Difficile de reconstituer l’itinéraire des photos depuis la fin de la 2ème guerre mondiale. « Les collectionneurs tiennent à leur anonymat », explique Lior Lalieu-Smadja. « Ce que je peux vous dire, c’est qu’elles étaient aux mains de brocanteurs du côté de Reims et de Normandie. Elles sont restées dix ans du côté d’un collectionneur, et eux en ont récemment fait l’acquisition ».
Aujourd’hui sur Internet, vous avez beaucoup de photos vendues à l’unité, et vous ne pouvez pas reconstituer l’Histoire.
Le Mémorial, dont la mission première est de collecter des archives, s’est immédiatement porté acquéreur des photos, ajoute l’historienne qui se réjouit d’avoir pu contribuer à ce qu’elles ne soient pas disséminées. « Aujourd’hui sur Internet, vous avez beaucoup de photos vendues à l’unité, et vous ne pouvez pas reconstituer l’Histoire », regrette-t-elle. « Si vous avez des photos qui traînent dans vos greniers, il ne faut surtout pas les jeter ! Elles peuvent être importantes ! ». Elle a bon espoir de voir émerger d’autres photos exceptionnelles dans les mois et les années qui viennent.
Serge Klarsfeld, l’historien pionnier dans la documentation par l’image de la Shoah et de ses prémices, est du même avis. « Des photos, il y en a partout. C’est une question de temps. »
« L’identification claire de Dannecker sur les planches de la rafle du billet vert est une véritable avancée » , affirme l’avocat qui a consacré toute sa vie, avec sa femme Beate, à la lutte contre l’oubli des victimes et l’impunité des criminels nazis. Elle vient confirmer, insiste-t-il, que « l’opération est organisée et contrôlée par la Gestapo, approuvée par les autorités françaises et exécutée par la police et la gendarmerie françaises. Les Allemands ne voulaient pas la mener eux-mêmes ».
Le responsable des affaires juives à la Gestapo est effectivement présent à toutes les étapes cruciales.

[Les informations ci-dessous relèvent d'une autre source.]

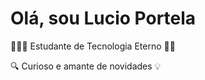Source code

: # Olá, sou Lucio Portela 

👨🏿‍🎓 Estudante de Tecnologia Eterno 🖖🏿

🔍 Curioso e amante de novidades 💡
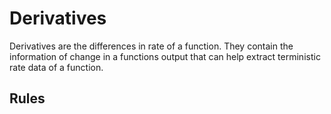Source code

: # Derivatives

Derivatives are the differences in rate of a function. They contain the information of change in a functions output that can help extract terministic rate data of a function. 

## Rules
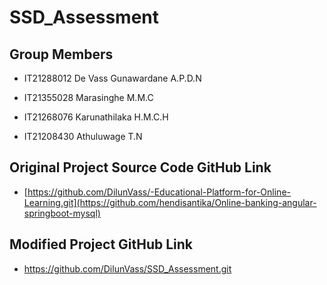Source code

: # SSD_Assessment

## Group Members

* IT21288012 De Vass Gunawardane A.P.D.N

* IT21355028 Marasinghe M.M.C

* IT21268076 Karunathilaka H.M.C.H

* IT21208430 Athuluwage T.N


## Original Project Source Code GitHub Link
* [https://github.com/DilunVass/-Educational-Platform-for-Online-Learning.git](https://github.com/hendisantika/Online-banking-angular-springboot-mysql)

## Modified Project GitHub Link
* https://github.com/DilunVass/SSD_Assessment.git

A Japy, on le voit raide dans son uniforme sans plis, entouré de hauts fonctionnaires français. « Le préfet François Bard, qui venait de prendre ses fonctions et qui avait approuvé l’opération, ne semble pas être sur les photos », précise Serge Klarsfeld.
Theodor Dannecker s'est également rendu en personne à la gare d’Austerlitz pour s’assurer de l’embarquement des prisonniers en direction des camps du Loiret, à 100 kms au sud de Paris. Face au photographe de la PropagandaKompanie, sur le quai, il arbore un large sourire. Dannecker est satisfait.
L’identification claire de Dannecker sur les planches de la rafle du billet vert est une véritable avancée. Mais sur le fond, on n'apprend rien de nouveau.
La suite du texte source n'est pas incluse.